DATA PROVIDED:
⁂
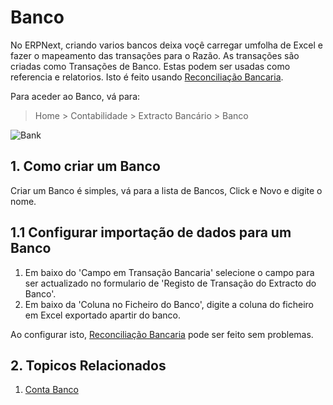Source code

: <!-- add-breadcrumbs -->
# Banco

No ERPNext, criando varios bancos deixa voçê carregar umfolha de Excel e fazer o mapeamento das transações para o Razão. As transações são criadas como Transações de Banco. Estas podem ser usadas como referencia e relatorios. Isto é feito usando [Reconciliação Bancaria](/docs/user/manual/pt/contabilidade/reconciliação-banco).

Para aceder ao Banco, vá para:
> Home > Contabilidade > Extracto Bancário > Banco

![Bank](/docs/assets/img/accounts/bank.png)

## 1. Como criar um Banco
Criar um Banco é simples, vá para a lista de Bancos, Click e Novo e digite o nome.

## 1.1 Configurar importação de dados para um Banco

1. Em baixo do 'Campo em Transação Bancaria' selecione o campo para ser actualizado no formulario de 'Registo de Transação do Extracto do Banco'.
1. Em baixo da 'Coluna no Ficheiro do Banco', digite a coluna do ficheiro em Excel exportado apartir do banco.

Ao configurar isto, [Reconciliação Bancaria](/docs/user/manual/pt/contabilidade/reconciliação-banco) pode ser feito sem problemas.

## 2. Topicos Relacionados
1. [Conta Banco](/docs/user/manual/pt/contabilidade/conta-banco)
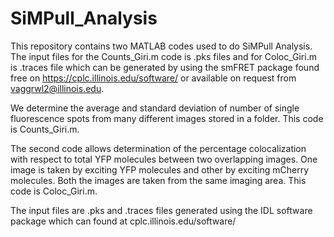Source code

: # SiMPull_Analysis
This repository contains two MATLAB codes used to do SiMPull Analysis.
The input files for the Counts_Giri.m code is .pks files and for Coloc_Giri.m is .traces file which can be generated by using the smFRET package found free on https://cplc.illinois.edu/software/ or available on request from vaggrwl2@illinois.edu.

We determine the average and standard deviation of number of single fluorescence spots from many different images stored in a folder. This code is Counts_Giri.m. 

The second code allows determination of the percentage colocalization with respect to total YFP molecules between two overlapping images. One image is taken by exciting YFP molecules and other by exciting mCherry molecules. Both the images are taken from the same imaging area. This code is Coloc_Giri.m. 

The input files are .pks and .traces files generated using the IDL software package which can found at cplc.illinois.edu/software/
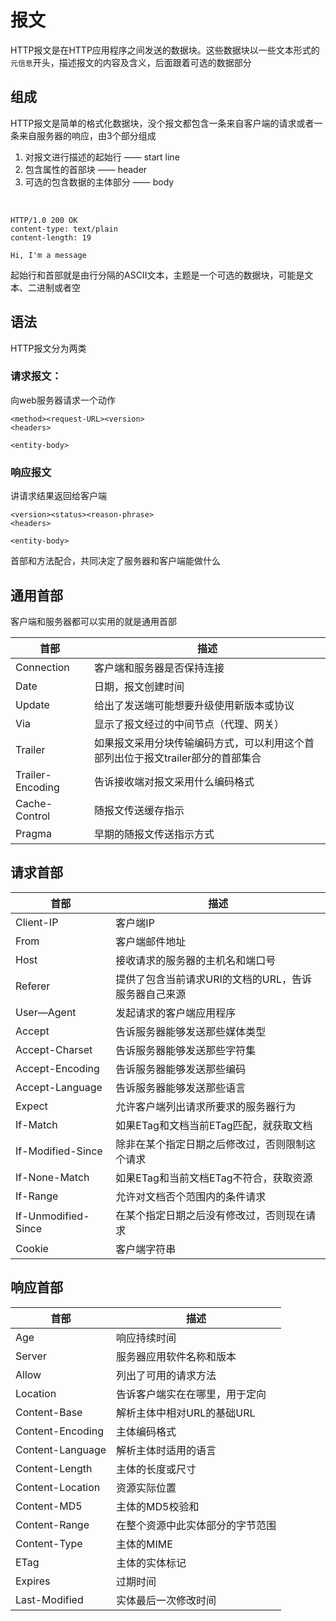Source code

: # 报文

HTTP报文是在HTTP应用程序之间发送的数据块。这些数据块以一些文本形式的`元信息`开头，描述报文的内容及含义，后面跟着可选的数据部分

## 组成

HTTP报文是简单的格式化数据块，没个报文都包含一条来自客户端的请求或者一条来自服务器的响应，由3个部分组成

1. 对报文进行描述的起始行 —— start line
2. 包含属性的首部块 —— header
3. 可选的包含数据的主体部分 —— body

&nbsp;

	HTTP/1.0 200 OK
	content-type: text/plain
	content-length: 19
	
	Hi, I'm a message
	
起始行和首部就是由行分隔的ASCII文本，主题是一个可选的数据块，可能是文本、二进制或者空

## 语法

HTTP报文分为两类

### 请求报文：

向web服务器请求一个动作


	<method><request-URL><version>
	<headers>
	
	<entity-body>

### 响应报文

讲请求结果返回给客户端

	<version><status><reason-phrase>
	<headers>
	
	<entity-body>
	

首部和方法配合，共同决定了服务器和客户端能做什么

## 通用首部

客户端和服务器都可以实用的就是通用首部

|首部   |描述   |
|---|---|
|Connection   |客户端和服务器是否保持连接   |
|Date   |日期，报文创建时间   |
|Update   |给出了发送端可能想要升级使用新版本或协议   |
|Via   |显示了报文经过的中间节点（代理、网关）   |
|Trailer   |如果报文采用分块传输编码方式，可以利用这个首部列出位于报文trailer部分的首部集合   |
|Trailer-Encoding   |告诉接收端对报文采用什么编码格式   |
|Cache-Control   |随报文传送缓存指示   |
|Pragma   |早期的随报文传送指示方式   |

## 请求首部

|首部   |描述   |
|---|---|
|Client-IP   |客户端IP   |
|From   |客户端邮件地址   |
|Host   |接收请求的服务器的主机名和端口号   |
|Referer   |提供了包含当前请求URI的文档的URL，告诉服务器自己来源   |
|User—Agent   |发起请求的客户端应用程序   |
|Accept   |告诉服务器能够发送那些媒体类型   |
|Accept-Charset   |告诉服务器能够发送那些字符集   |
|Accept-Encoding   |告诉服务器能够发送那些编码   |
|Accept-Language   |告诉服务器能够发送那些语言   |
|Expect   |允许客户端列出请求所要求的服务器行为   |
|If-Match   |如果ETag和文档当前ETag匹配，就获取文档   |
|If-Modified-Since   |除非在某个指定日期之后修改过，否则限制这个请求   |
|If-None-Match   |如果ETag和当前文档ETag不符合，获取资源   |
|If-Range   |允许对文档否个范围内的条件请求   |
|If-Unmodified-Since   |在某个指定日期之后没有修改过，否则现在请求   |
|Cookie   |客户端字符串   |

## 响应首部

|首部   |描述   |
|---|---|
|Age   |响应持续时间   |
|Server   |服务器应用软件名称和版本   |
|Allow   |列出了可用的请求方法   |
|Location   |告诉客户端实在在哪里，用于定向   |
|Content-Base   |解析主体中相对URL的基础URL   |
|Content-Encoding   |主体编码格式   |
|Content-Language   |解析主体时适用的语言   |
|Content-Length   |主体的长度或尺寸   |
|Content-Location   |资源实际位置   |
|Content-MD5   |主体的MD5校验和   |
|Content-Range   |在整个资源中此实体部分的字节范围   |
|Content-Type   |主体的MIME   |
|ETag   |主体的实体标记   |
|Expires   | 过期时间  |
|Last-Modified   |实体最后一次修改时间   |
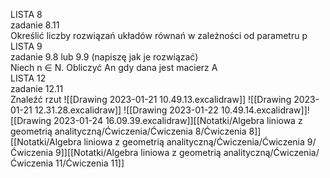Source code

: LISTA 8  
zadanie 8.11  
Określić liczby rozwiązań układów równań w zależności od parametru p  
LISTA 9  
zadanie 9.8 lub 9.9 (napiszę jak je rozwiązać)  
Niech n ∈ N. Obliczyć An gdy dana jest macierz A  
LISTA 12  
zadanie 12.11  
Znaleźć rzut
![[Drawing 2023-01-21 10.49.13.excalidraw]]
![[Drawing 2023-01-21 12.31.28.excalidraw]]
![[Drawing 2023-01-22 10.49.14.excalidraw]]![[Drawing 2023-01-24 16.09.39.excalidraw]][[Notatki/Algebra liniowa z geometrią analityczną/Ćwiczenia/Ćwiczenia 8/Ćwiczenia 8]][[Notatki/Algebra liniowa z geometrią analityczną/Ćwiczenia/Ćwiczenia 9/Ćwiczenia 9]][[Notatki/Algebra liniowa z geometrią analityczną/Ćwiczenia/Ćwiczenia 11/Ćwiczenia 11]]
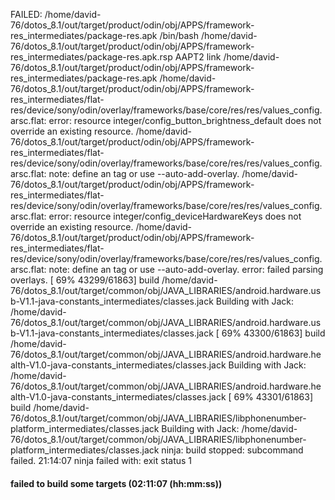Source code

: FAILED: /home/david-76/dotos_8.1/out/target/product/odin/obj/APPS/framework-res_intermediates/package-res.apk 
/bin/bash /home/david-76/dotos_8.1/out/target/product/odin/obj/APPS/framework-res_intermediates/package-res.apk.rsp
AAPT2 link /home/david-76/dotos_8.1/out/target/product/odin/obj/APPS/framework-res_intermediates/package-res.apk
/home/david-76/dotos_8.1/out/target/product/odin/obj/APPS/framework-res_intermediates/flat-res/device/sony/odin/overlay/frameworks/base/core/res/res/values_config.arsc.flat: error: resource integer/config_button_brightness_default does not override an existing resource.
/home/david-76/dotos_8.1/out/target/product/odin/obj/APPS/framework-res_intermediates/flat-res/device/sony/odin/overlay/frameworks/base/core/res/res/values_config.arsc.flat: note: define an <add-resource> tag or use --auto-add-overlay.
/home/david-76/dotos_8.1/out/target/product/odin/obj/APPS/framework-res_intermediates/flat-res/device/sony/odin/overlay/frameworks/base/core/res/res/values_config.arsc.flat: error: resource integer/config_deviceHardwareKeys does not override an existing resource.
/home/david-76/dotos_8.1/out/target/product/odin/obj/APPS/framework-res_intermediates/flat-res/device/sony/odin/overlay/frameworks/base/core/res/res/values_config.arsc.flat: note: define an <add-resource> tag or use --auto-add-overlay.
error: failed parsing overlays.
[ 69% 43299/61863] build /home/david-76/dotos_8.1/out/target/common/obj/JAVA_LIBRARIES/android.hardware.usb-V1.1-java-constants_intermediates/classes.jack
Building with Jack: /home/david-76/dotos_8.1/out/target/common/obj/JAVA_LIBRARIES/android.hardware.usb-V1.1-java-constants_intermediates/classes.jack
[ 69% 43300/61863] build /home/david-76/dotos_8.1/out/target/common/obj/JAVA_LIBRARIES/android.hardware.health-V1.0-java-constants_intermediates/classes.jack
Building with Jack: /home/david-76/dotos_8.1/out/target/common/obj/JAVA_LIBRARIES/android.hardware.health-V1.0-java-constants_intermediates/classes.jack
[ 69% 43301/61863] build /home/david-76/dotos_8.1/out/target/common/obj/JAVA_LIBRARIES/libphonenumber-platform_intermediates/classes.jack
Building with Jack: /home/david-76/dotos_8.1/out/target/common/obj/JAVA_LIBRARIES/libphonenumber-platform_intermediates/classes.jack
ninja: build stopped: subcommand failed.
21:14:07 ninja failed with: exit status 1

#### failed to build some targets (02:11:07 (hh:mm:ss)) ####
⁂
WHAT IS REQUIRED: Pull every line with the string "jack" from the data above.

OUTPUT BELOW:
[ 69% 43299/61863] build /home/david-76/dotos_8.1/out/target/common/obj/JAVA_LIBRARIES/android.hardware.usb-V1.1-java-constants_intermediates/classes.jack
Building with Jack: /home/david-76/dotos_8.1/out/target/common/obj/JAVA_LIBRARIES/android.hardware.usb-V1.1-java-constants_intermediates/classes.jack
[ 69% 43300/61863] build /home/david-76/dotos_8.1/out/target/common/obj/JAVA_LIBRARIES/android.hardware.health-V1.0-java-constants_intermediates/classes.jack
Building with Jack: /home/david-76/dotos_8.1/out/target/common/obj/JAVA_LIBRARIES/android.hardware.health-V1.0-java-constants_intermediates/classes.jack
[ 69% 43301/61863] build /home/david-76/dotos_8.1/out/target/common/obj/JAVA_LIBRARIES/libphonenumber-platform_intermediates/classes.jack
Building with Jack: /home/david-76/dotos_8.1/out/target/common/obj/JAVA_LIBRARIES/libphonenumber-platform_intermediates/classes.jack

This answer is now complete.